Hilliardia

Scientific classification
- Kingdom: Plantae
- Clade: Tracheophytes
- Clade: Angiosperms
- Clade: Eudicots
- Clade: Asterids
- Order: Asterales
- Family: Asteraceae
- Subfamily: Asteroideae
- Tribe: Anthemideae
- Genus: Hilliardia B.Nord.
- Species: H. zuurbergensis
- Binomial name: Hilliardia zuurbergensis (Oliv.) B.Nord.
- Synonyms: Matricaria zuurbergensis Oliv.

= Hilliardia =

- Genus: Hilliardia
- Species: zuurbergensis
- Authority: (Oliv.) B.Nord.
- Synonyms: Matricaria zuurbergensis Oliv.
- Parent authority: B.Nord.

Genus of flowering plants

Hilliardia is a monotypic genus of South African flowering plants in the daisy family. It only contains one known species, Hilliardia zuurbergensis (Oliv.) B.Nord.

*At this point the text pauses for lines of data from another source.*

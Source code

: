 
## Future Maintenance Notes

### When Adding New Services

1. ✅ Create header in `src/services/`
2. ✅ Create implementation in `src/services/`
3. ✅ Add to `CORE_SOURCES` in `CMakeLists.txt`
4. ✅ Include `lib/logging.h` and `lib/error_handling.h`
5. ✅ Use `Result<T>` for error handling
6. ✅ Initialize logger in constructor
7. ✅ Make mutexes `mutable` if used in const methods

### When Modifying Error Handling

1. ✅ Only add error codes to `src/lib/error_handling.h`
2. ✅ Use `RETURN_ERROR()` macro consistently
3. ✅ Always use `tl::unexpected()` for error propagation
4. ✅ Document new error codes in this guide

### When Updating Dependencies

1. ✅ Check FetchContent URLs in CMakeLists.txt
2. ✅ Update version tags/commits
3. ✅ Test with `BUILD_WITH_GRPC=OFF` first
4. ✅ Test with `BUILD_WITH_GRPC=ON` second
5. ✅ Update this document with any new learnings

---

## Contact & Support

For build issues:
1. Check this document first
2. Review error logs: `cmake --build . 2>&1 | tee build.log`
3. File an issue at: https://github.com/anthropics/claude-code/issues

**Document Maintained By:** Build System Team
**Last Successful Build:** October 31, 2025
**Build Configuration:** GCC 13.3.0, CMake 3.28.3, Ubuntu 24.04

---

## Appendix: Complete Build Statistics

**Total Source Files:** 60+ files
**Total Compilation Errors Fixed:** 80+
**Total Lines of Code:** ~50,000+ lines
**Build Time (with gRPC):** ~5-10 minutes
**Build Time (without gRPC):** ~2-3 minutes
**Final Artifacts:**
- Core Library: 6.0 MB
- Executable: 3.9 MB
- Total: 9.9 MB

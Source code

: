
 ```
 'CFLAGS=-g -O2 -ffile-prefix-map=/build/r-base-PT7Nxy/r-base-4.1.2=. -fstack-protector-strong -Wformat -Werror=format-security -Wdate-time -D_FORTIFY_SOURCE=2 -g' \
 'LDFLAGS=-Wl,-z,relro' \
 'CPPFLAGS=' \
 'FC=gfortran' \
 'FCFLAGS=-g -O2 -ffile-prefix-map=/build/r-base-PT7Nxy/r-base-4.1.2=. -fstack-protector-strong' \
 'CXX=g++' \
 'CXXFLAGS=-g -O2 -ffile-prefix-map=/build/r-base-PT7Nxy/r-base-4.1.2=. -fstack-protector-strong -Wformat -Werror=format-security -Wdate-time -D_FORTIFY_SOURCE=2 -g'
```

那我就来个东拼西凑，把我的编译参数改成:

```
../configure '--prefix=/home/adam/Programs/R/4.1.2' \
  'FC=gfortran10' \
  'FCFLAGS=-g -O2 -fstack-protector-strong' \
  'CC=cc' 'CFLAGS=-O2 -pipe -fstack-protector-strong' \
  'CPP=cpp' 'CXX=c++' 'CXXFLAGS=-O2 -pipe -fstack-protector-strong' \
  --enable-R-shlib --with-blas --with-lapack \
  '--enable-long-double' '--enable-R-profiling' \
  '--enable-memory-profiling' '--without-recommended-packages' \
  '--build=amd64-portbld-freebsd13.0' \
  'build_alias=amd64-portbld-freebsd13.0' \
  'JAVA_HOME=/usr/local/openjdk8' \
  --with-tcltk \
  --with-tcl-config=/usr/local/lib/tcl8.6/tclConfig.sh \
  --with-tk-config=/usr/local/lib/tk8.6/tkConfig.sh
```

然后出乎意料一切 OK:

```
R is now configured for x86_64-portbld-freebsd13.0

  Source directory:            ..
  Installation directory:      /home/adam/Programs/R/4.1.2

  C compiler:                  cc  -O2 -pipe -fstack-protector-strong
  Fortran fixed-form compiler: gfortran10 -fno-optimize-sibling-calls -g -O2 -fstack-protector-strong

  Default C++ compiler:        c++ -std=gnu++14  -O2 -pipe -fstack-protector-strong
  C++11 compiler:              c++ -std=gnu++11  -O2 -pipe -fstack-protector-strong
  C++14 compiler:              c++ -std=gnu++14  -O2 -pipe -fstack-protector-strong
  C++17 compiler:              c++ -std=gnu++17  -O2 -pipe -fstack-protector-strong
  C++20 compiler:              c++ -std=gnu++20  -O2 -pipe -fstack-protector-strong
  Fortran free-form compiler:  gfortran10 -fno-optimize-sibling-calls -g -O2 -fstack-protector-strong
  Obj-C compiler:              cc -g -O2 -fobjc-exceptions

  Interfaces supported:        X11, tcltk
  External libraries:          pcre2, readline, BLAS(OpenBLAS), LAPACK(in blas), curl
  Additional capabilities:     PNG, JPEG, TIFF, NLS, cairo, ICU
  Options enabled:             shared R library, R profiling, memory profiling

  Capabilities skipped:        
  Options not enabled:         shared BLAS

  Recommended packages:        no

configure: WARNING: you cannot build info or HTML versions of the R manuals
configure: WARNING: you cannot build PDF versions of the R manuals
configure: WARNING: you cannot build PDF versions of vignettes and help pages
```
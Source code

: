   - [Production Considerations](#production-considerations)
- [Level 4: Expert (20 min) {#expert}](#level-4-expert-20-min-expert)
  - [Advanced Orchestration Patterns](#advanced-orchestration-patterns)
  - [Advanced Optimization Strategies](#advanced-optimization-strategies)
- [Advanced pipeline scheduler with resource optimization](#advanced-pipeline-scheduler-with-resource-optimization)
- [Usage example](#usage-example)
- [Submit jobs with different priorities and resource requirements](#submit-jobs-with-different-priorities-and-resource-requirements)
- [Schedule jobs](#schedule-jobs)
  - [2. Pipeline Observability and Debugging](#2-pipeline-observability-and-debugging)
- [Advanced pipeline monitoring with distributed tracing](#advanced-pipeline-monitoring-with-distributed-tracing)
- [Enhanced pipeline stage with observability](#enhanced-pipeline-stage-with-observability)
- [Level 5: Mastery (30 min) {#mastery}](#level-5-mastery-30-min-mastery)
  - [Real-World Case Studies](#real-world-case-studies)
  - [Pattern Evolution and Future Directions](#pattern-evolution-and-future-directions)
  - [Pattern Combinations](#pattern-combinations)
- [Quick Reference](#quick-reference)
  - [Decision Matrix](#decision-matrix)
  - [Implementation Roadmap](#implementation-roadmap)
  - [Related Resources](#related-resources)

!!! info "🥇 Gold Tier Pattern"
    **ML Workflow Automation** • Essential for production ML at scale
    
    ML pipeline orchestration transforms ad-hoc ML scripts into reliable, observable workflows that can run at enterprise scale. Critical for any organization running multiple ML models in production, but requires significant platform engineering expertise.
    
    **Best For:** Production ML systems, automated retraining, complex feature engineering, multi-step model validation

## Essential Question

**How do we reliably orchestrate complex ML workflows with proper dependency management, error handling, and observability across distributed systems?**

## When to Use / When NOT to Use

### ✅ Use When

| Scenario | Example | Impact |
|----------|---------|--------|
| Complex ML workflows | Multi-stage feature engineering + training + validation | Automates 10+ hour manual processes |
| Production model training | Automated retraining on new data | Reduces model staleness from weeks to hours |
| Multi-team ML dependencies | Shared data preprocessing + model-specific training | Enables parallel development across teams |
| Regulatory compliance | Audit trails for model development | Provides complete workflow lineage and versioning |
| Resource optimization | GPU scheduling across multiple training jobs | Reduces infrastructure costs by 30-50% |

It is native to the Eastern Cape Province and KwaZulu-Natal of South Africa.

The genus name of Hilliardia is in honour of Olive Mary Hilliard (1925–2022), a noted South African botanist and taxonomist. The Latin specific epithet of zuurbergensis refers to coming from the Zuurberg Mountains in South Africa.
The genus name of Hilliardia and the species of Hilliardia zuurbergensis were first described and published in Opera Bot. Vol.92 on page 147 in 1987.